In such symbolic and corporate readings, images for the Church, Mary and discipleship interact with one another. Mary is seen as the personification of Israel, now giving birth to the Christian community (cf. Isaiah 54:1, 66:7-8), just as she had given birth earlier to the Messiah (cf. Isaiah 7:14).  
When John’s account of Mary at the beginning and end of Jesus’ ministry is viewed in this light, it is difficult to speak of the Church without thinking of Mary, the Mother of the Lord, as its archetype and first realization."

The Prayer of Mary: "Vinum non habent"



Gerónimo  Nadal (1507-1580), 
Adnotationes et meditationes in Evangelia : [cum Imaginibus et lineis rubris] 
1595


Pope Benedict has cited Mary`s prayer as a model:

"Mary leaves everything to the Lord's judgement.  
At Nazareth she gave over her will, immersing it in the will of God: “Here am I, the servant of the Lord; let it be with me according to your word” (Lk 1:38). And this continues to be her fundamental attitude.  
This is how she teaches us to pray: not by seeking to assert before God our own will and our own desires, however important they may be, however reasonable they might appear to us, but rather to bring them before him and to let him decide what he intends to do.  
From Mary we learn graciousness and readiness to help, but we also learn humility and generosity in accepting God's will, in the confident conviction that, whatever it may be, it will be our, and my own, true good."
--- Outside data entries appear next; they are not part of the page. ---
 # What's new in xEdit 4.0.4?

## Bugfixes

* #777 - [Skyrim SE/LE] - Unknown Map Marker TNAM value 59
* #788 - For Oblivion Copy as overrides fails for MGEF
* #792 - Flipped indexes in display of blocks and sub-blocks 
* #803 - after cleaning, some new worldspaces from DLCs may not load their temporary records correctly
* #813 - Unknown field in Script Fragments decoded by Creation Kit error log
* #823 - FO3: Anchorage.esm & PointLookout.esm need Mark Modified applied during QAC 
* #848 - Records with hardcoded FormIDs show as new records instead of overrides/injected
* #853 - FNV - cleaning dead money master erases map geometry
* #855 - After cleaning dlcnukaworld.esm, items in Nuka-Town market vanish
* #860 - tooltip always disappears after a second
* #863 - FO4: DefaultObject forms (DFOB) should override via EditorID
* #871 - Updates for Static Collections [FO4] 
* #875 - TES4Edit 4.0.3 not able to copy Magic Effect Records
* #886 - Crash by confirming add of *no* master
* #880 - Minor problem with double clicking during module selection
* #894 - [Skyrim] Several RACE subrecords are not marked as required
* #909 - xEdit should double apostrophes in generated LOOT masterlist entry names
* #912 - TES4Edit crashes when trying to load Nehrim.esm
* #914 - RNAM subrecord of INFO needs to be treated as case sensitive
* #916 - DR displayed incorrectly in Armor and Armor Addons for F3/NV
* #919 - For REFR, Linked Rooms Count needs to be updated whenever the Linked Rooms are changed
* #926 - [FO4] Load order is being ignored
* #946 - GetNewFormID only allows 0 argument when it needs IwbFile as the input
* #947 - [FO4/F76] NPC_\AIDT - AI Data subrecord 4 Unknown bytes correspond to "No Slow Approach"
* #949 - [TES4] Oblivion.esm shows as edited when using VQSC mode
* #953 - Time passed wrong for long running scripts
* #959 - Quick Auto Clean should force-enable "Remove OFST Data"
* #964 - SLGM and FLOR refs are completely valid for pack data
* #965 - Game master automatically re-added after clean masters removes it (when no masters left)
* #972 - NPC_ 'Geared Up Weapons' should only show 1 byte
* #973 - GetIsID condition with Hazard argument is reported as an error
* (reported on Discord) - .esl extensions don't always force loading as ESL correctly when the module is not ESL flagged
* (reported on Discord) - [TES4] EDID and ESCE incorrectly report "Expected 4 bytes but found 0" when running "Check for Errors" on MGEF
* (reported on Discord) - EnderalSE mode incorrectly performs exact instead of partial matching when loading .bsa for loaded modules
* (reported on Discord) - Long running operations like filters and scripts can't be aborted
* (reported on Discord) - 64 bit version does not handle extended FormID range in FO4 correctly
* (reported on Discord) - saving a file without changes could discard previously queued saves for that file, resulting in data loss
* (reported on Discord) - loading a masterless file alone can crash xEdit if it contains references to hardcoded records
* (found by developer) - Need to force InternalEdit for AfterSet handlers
In his Purgatorio, Dante uses this prayer on the Second Terrace where those guilty of the sin of Envy are being purified. The prayer is seen as part of the cure for Envy.
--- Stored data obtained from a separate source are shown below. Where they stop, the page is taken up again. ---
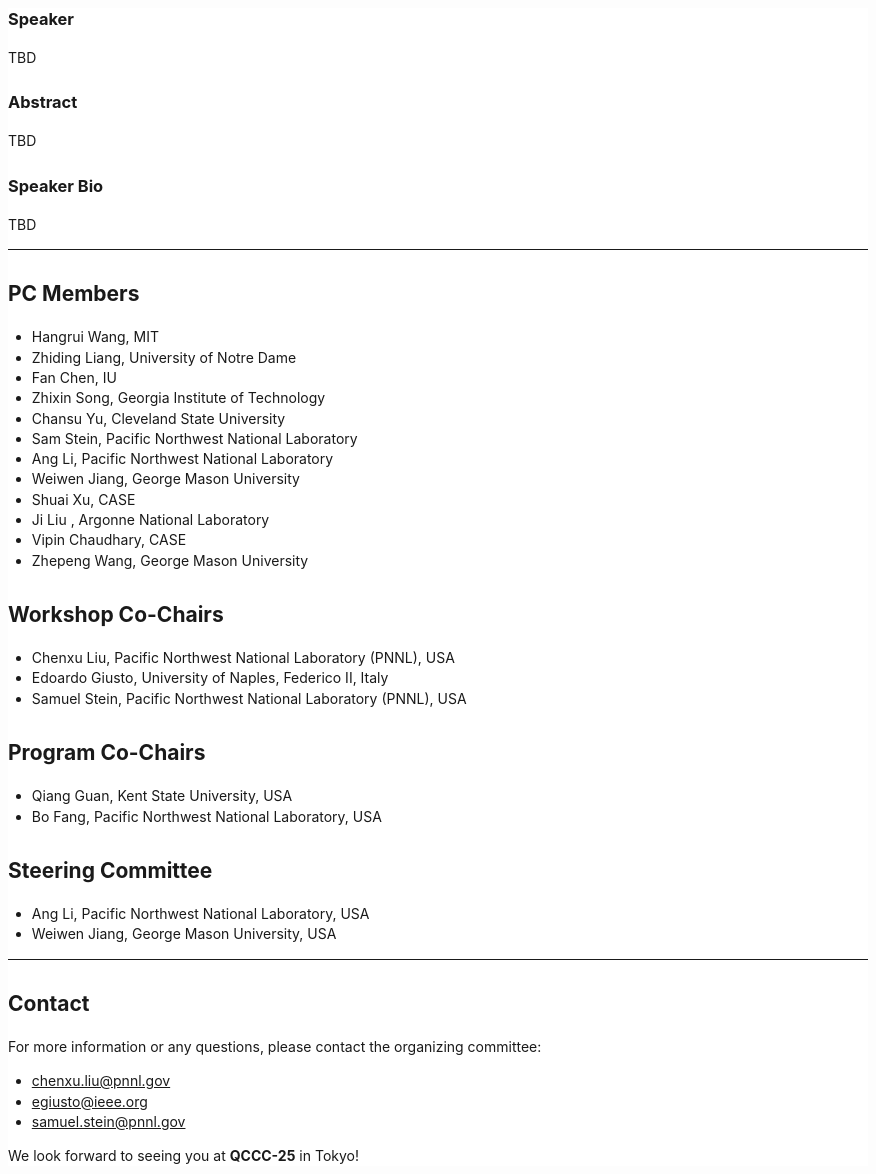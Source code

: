 ### Speaker
TBD

### Abstract
TBD

### Speaker Bio
TBD

---


## PC Members
* Hangrui Wang, MIT
* Zhiding Liang, University of Notre Dame
* Fan Chen, IU
* Zhixin Song, Georgia Institute of Technology
* Chansu Yu, Cleveland State University
* Sam Stein, Pacific Northwest National Laboratory
* Ang Li, Pacific Northwest National Laboratory
* Weiwen Jiang, George Mason University
* Shuai Xu, CASE
* Ji Liu , Argonne National Laboratory
* Vipin Chaudhary, CASE
* Zhepeng Wang, George Mason University

## Workshop Co-Chairs
* Chenxu Liu, Pacific Northwest National Laboratory (PNNL), USA
* Edoardo Giusto, University of Naples, Federico II, Italy
* Samuel Stein, Pacific Northwest National Laboratory (PNNL), USA

## Program Co-Chairs
* Qiang Guan, Kent State University, USA
* Bo Fang, Pacific Northwest National Laboratory, USA

## Steering Committee
* Ang Li, Pacific Northwest National Laboratory, USA
* Weiwen Jiang, George Mason University, USA

---

## Contact
For more information or any questions, please contact the organizing committee:

- [chenxu.liu@pnnl.gov](mailto:chenxu.liu@pnnl.gov)  
- [egiusto@ieee.org](mailto:egiusto@ieee.org)  
- [samuel.stein@pnnl.gov](mailto:samuel.stein@pnnl.gov)

We look forward to seeing you at **QCCC-25** in Tokyo!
Dante and Virgil first hear voices on the air telling stories of Charity, selfless generosity, the opposite virtue.

"The first voice that passed onward in its flight,
29 Vinum non habent, said in accents loud,
30 And went reiterating it behind us."
(Dante, Purgatory. Canto 13. Lines 28 - 30  trans Longfellow)

In the same way that Christ transformed water into wine at Cana, Dante reminds us that by the grace of God, those in Purgatory are transformed.
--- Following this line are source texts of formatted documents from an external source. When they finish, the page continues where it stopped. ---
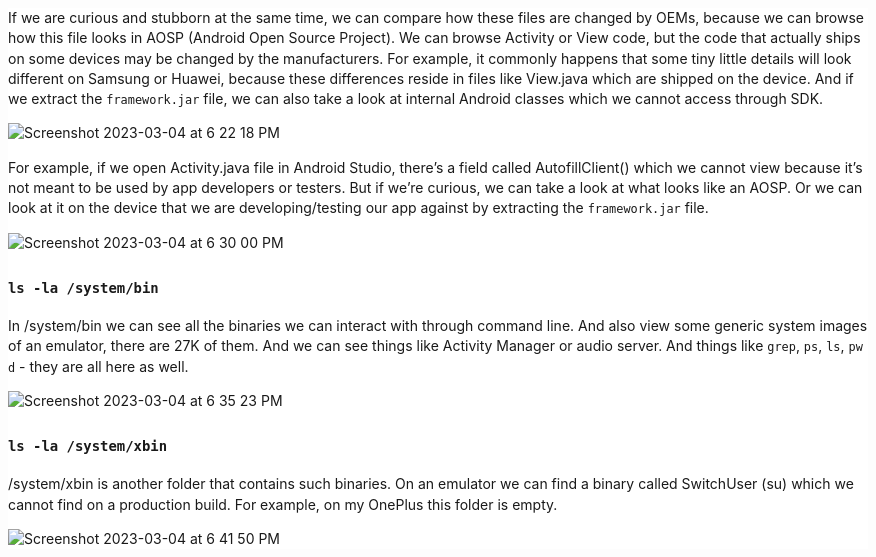 If we are curious and stubborn at the same time, we can compare how these files are changed by OEMs, because we can browse how this file looks in AOSP (Android Open Source Project). We can browse Activity or View code, but the code that actually ships on some devices may be changed by the manufacturers. For example, it commonly happens that some tiny little details will look different on Samsung or Huawei, because these differences reside in files like View.java which are shipped on the device.
And if we extract the <code>framework.jar</code> file, we can also take a look at internal Android classes which we cannot access through SDK.

<img width="300" alt="Screenshot 2023-03-04 at 6 22 18 PM" src="https://user-images.githubusercontent.com/70295997/222948446-eeb3b3f1-233a-4b32-ad05-9c1cf6664bba.png">

For example, if we open Activity.java file in Android Studio, there’s a field called AutofillClient() which we cannot view because it’s not meant to be used by app developers or testers. But if we’re curious, we can take a look at what looks like an AOSP. Or we can look at it on the device that we are developing/testing our app against by extracting the <code>framework.jar</code> file.

<img width="400" alt="Screenshot 2023-03-04 at 6 30 00 PM" src="https://user-images.githubusercontent.com/70295997/222948532-30194779-09dc-49f0-97c6-fcb756573367.png">

### <code>ls -la /system/bin</code>

In /system/bin we can see all the binaries we can interact with through command line. 
And also view some generic system images of an emulator, there are 27K of them.
And we can see things like Activity Manager or audio server. And things like <code>grep</code>, <code>ps</code>, <code>ls</code>, <code>pwd</code> - they are all here as well.

<img width="400" alt="Screenshot 2023-03-04 at 6 35 23 PM" src="https://user-images.githubusercontent.com/70295997/222948567-66823f47-15a9-4e03-b84d-6d2bc320fc09.png">

### <code>ls -la /system/xbin</code>

/system/xbin is another folder that contains such binaries. On an emulator we can find a binary called SwitchUser (su) which we cannot find on a production build. For example, on my OnePlus this folder is empty.

<img width="400" alt="Screenshot 2023-03-04 at 6 41 50 PM" src="https://user-images.githubusercontent.com/70295997/222948676-bf359d8f-38ed-4c5d-a904-2597c7b8b9b8.png">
Mary`s order: " "Do whatever he tells you." ( Quodcumque dixerit vobis, facite)

These are Mary`s last recorded words in Scripture. They are in the form of a command

They are simple and direct. The words need no elaboration.

Pope Benedict used the words to make an exhortation:
"Mary told the servants to turn to Jesus and gave them a precise order: “Do whatever he tells you” (Jn 2:5). Treasure these words, the last to be spoken by Mary as recorded in the Gospels, as it were, a spiritual testament of hers, and you will always have the joy of the celebration: Jesus is the wine of the feast!"